» PROBLEM REQUIREMENTS:
Give every entry again, word for word.
────────────────────
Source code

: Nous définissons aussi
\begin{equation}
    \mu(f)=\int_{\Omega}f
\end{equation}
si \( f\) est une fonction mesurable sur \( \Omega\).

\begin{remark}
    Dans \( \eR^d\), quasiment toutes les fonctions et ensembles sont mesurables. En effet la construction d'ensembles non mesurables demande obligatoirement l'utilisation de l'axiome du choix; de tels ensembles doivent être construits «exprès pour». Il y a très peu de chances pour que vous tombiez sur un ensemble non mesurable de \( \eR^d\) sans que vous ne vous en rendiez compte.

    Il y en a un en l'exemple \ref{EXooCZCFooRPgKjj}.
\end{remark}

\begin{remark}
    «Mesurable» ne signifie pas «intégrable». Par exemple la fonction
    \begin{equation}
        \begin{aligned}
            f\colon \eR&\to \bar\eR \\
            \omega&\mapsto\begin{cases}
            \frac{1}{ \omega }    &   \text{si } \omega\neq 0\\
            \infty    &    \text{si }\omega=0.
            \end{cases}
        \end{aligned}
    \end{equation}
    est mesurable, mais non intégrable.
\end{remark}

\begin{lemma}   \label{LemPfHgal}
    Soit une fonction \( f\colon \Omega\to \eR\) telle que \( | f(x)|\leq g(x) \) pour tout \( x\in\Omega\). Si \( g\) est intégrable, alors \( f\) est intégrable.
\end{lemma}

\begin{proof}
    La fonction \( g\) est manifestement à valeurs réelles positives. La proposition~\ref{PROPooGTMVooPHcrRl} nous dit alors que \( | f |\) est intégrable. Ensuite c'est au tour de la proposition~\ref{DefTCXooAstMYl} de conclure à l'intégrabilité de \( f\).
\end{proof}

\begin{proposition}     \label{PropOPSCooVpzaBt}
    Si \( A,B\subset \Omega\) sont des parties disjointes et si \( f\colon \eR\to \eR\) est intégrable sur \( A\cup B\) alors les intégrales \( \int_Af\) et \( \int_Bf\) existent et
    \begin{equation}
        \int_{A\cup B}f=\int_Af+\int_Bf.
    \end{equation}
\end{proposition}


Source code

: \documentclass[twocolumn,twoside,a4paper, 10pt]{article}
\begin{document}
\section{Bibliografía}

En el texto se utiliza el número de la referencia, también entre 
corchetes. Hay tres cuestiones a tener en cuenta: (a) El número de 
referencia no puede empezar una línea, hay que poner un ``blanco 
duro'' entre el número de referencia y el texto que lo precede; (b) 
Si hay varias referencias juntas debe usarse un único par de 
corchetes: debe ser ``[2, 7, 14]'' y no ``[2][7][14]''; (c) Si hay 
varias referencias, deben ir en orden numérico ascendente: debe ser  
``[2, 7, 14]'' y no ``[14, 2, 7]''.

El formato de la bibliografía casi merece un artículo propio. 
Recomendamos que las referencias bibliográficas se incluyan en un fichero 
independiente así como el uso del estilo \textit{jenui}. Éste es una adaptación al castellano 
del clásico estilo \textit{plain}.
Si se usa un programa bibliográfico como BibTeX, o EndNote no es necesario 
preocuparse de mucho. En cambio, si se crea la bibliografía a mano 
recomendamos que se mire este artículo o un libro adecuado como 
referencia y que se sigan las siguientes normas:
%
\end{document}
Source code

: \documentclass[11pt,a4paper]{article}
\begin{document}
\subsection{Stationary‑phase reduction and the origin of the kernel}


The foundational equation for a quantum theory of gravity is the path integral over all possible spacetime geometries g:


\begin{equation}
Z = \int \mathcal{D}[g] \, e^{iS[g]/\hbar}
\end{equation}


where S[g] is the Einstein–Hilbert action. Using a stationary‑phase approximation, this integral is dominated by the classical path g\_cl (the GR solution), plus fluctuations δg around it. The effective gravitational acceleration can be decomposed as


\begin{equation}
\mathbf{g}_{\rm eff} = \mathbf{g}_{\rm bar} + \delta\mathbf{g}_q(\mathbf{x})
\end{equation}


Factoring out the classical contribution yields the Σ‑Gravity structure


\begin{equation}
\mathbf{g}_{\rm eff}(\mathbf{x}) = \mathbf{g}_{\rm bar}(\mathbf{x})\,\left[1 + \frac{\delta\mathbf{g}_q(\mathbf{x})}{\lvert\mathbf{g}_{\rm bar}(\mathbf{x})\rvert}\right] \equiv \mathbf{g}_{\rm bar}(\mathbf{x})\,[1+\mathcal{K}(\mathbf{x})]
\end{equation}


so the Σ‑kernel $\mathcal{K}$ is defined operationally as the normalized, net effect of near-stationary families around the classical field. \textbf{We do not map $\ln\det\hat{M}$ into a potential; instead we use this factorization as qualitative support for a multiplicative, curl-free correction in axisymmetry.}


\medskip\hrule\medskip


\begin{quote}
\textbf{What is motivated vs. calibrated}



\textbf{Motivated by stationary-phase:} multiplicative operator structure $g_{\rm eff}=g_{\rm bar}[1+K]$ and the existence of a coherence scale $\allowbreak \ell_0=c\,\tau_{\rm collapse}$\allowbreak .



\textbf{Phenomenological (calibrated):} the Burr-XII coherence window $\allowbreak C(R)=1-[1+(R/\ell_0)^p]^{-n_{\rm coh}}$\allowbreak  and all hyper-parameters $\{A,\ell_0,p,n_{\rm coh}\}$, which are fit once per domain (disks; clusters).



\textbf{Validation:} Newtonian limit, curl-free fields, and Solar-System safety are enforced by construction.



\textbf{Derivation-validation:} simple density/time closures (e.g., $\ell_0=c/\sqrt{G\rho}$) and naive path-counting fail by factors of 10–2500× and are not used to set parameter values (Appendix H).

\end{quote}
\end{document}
────────────────────
» REPLY:
Source code

: Nous définissons aussi
\begin{equation}
    \mu(f)=\int_{\Omega}f
\end{equation}
si \( f\) est une fonction mesurable sur \( \Omega\).

\begin{remark}
    Dans \( \eR^d\), quasiment toutes les fonctions et ensembles sont mesurables. En effet la construction d'ensembles non mesurables demande obligatoirement l'utilisation de l'axiome du choix; de tels ensembles doivent être construits «exprès pour». Il y a très peu de chances pour que vous tombiez sur un ensemble non mesurable de \( \eR^d\) sans que vous ne vous en rendiez compte.

    Il y en a un en l'exemple \ref{EXooCZCFooRPgKjj}.
\end{remark}

\begin{remark}
    «Mesurable» ne signifie pas «intégrable». Par exemple la fonction
    \begin{equation}
        \begin{aligned}
            f\colon \eR&\to \bar\eR \\
            \omega&\mapsto\begin{cases}
            \frac{1}{ \omega }    &   \text{si } \omega\neq 0\\
            \infty    &    \text{si }\omega=0.
            \end{cases}
        \end{aligned}
    \end{equation}
    est mesurable, mais non intégrable.
\end{remark}

\begin{lemma}   \label{LemPfHgal}
    Soit une fonction \( f\colon \Omega\to \eR\) telle que \( | f(x)|\leq g(x) \) pour tout \( x\in\Omega\). Si \( g\) est intégrable, alors \( f\) est intégrable.
\end{lemma}

\begin{proof}
    La fonction \( g\) est manifestement à valeurs réelles positives. La proposition~\ref{PROPooGTMVooPHcrRl} nous dit alors que \( | f |\) est intégrable. Ensuite c'est au tour de la proposition~\ref{DefTCXooAstMYl} de conclure à l'intégrabilité de \( f\).
\end{proof}

\begin{proposition}     \label{PropOPSCooVpzaBt}
    Si \( A,B\subset \Omega\) sont des parties disjointes et si \( f\colon \eR\to \eR\) est intégrable sur \( A\cup B\) alors les intégrales \( \int_Af\) et \( \int_Bf\) existent et
    \begin{equation}
        \int_{A\cup B}f=\int_Af+\int_Bf.
    \end{equation}
\end{proposition}


Source code

: \documentclass[twocolumn,twoside,a4paper, 10pt]{article}
\begin{document}
\section{Bibliografía}

En el texto se utiliza el número de la referencia, también entre 
corchetes. Hay tres cuestiones a tener en cuenta: (a) El número de 
referencia no puede empezar una línea, hay que poner un ``blanco 
duro'' entre el número de referencia y el texto que lo precede; (b) 
Si hay varias referencias juntas debe usarse un único par de 
corchetes: debe ser ``[2, 7, 14]'' y no ``[2][7][14]''; (c) Si hay 
varias referencias, deben ir en orden numérico ascendente: debe ser  
``[2, 7, 14]'' y no ``[14, 2, 7]''.

El formato de la bibliografía casi merece un artículo propio. 
Recomendamos que las referencias bibliográficas se incluyan en un fichero 
independiente así como el uso del estilo \textit{jenui}. Éste es una adaptación al castellano 
del clásico estilo \textit{plain}.
Si se usa un programa bibliográfico como BibTeX, o EndNote no es necesario 
preocuparse de mucho. En cambio, si se crea la bibliografía a mano 
recomendamos que se mire este artículo o un libro adecuado como 
referencia y que se sigan las siguientes normas:
%
\end{document}
Source code

: \documentclass[11pt,a4paper]{article}
\begin{document}
\subsection{Stationary‑phase reduction and the origin of the kernel}


The foundational equation for a quantum theory of gravity is the path integral over all possible spacetime geometries g:


\begin{equation}
Z = \int \mathcal{D}[g] \, e^{iS[g]/\hbar}
\end{equation}


where S[g] is the Einstein–Hilbert action. Using a stationary‑phase approximation, this integral is dominated by the classical path g\_cl (the GR solution), plus fluctuations δg around it. The effective gravitational acceleration can be decomposed as


\begin{equation}
\mathbf{g}_{\rm eff} = \mathbf{g}_{\rm bar} + \delta\mathbf{g}_q(\mathbf{x})
\end{equation}


Factoring out the classical contribution yields the Σ‑Gravity structure


\begin{equation}
\mathbf{g}_{\rm eff}(\mathbf{x}) = \mathbf{g}_{\rm bar}(\mathbf{x})\,\left[1 + \frac{\delta\mathbf{g}_q(\mathbf{x})}{\lvert\mathbf{g}_{\rm bar}(\mathbf{x})\rvert}\right] \equiv \mathbf{g}_{\rm bar}(\mathbf{x})\,[1+\mathcal{K}(\mathbf{x})]
\end{equation}


so the Σ‑kernel $\mathcal{K}$ is defined operationally as the normalized, net effect of near-stationary families around the classical field. \textbf{We do not map $\ln\det\hat{M}$ into a potential; instead we use this factorization as qualitative support for a multiplicative, curl-free correction in axisymmetry.}


\medskip\hrule\medskip


\begin{quote}
\textbf{What is motivated vs. calibrated}



\textbf{Motivated by stationary-phase:} multiplicative operator structure $g_{\rm eff}=g_{\rm bar}[1+K]$ and the existence of a coherence scale $\allowbreak \ell_0=c\,\tau_{\rm collapse}$\allowbreak .



\textbf{Phenomenological (calibrated):} the Burr-XII coherence window $\allowbreak C(R)=1-[1+(R/\ell_0)^p]^{-n_{\rm coh}}$\allowbreak  and all hyper-parameters $\{A,\ell_0,p,n_{\rm coh}\}$, which are fit once per domain (disks; clusters).



\textbf{Validation:} Newtonian limit, curl-free fields, and Solar-System safety are enforced by construction.



\textbf{Derivation-validation:} simple density/time closures (e.g., $\ell_0=c/\sqrt{G\rho}$) and naive path-counting fail by factors of 10–2500× and are not used to set parameter values (Appendix H).

\end{quote}
\end{document}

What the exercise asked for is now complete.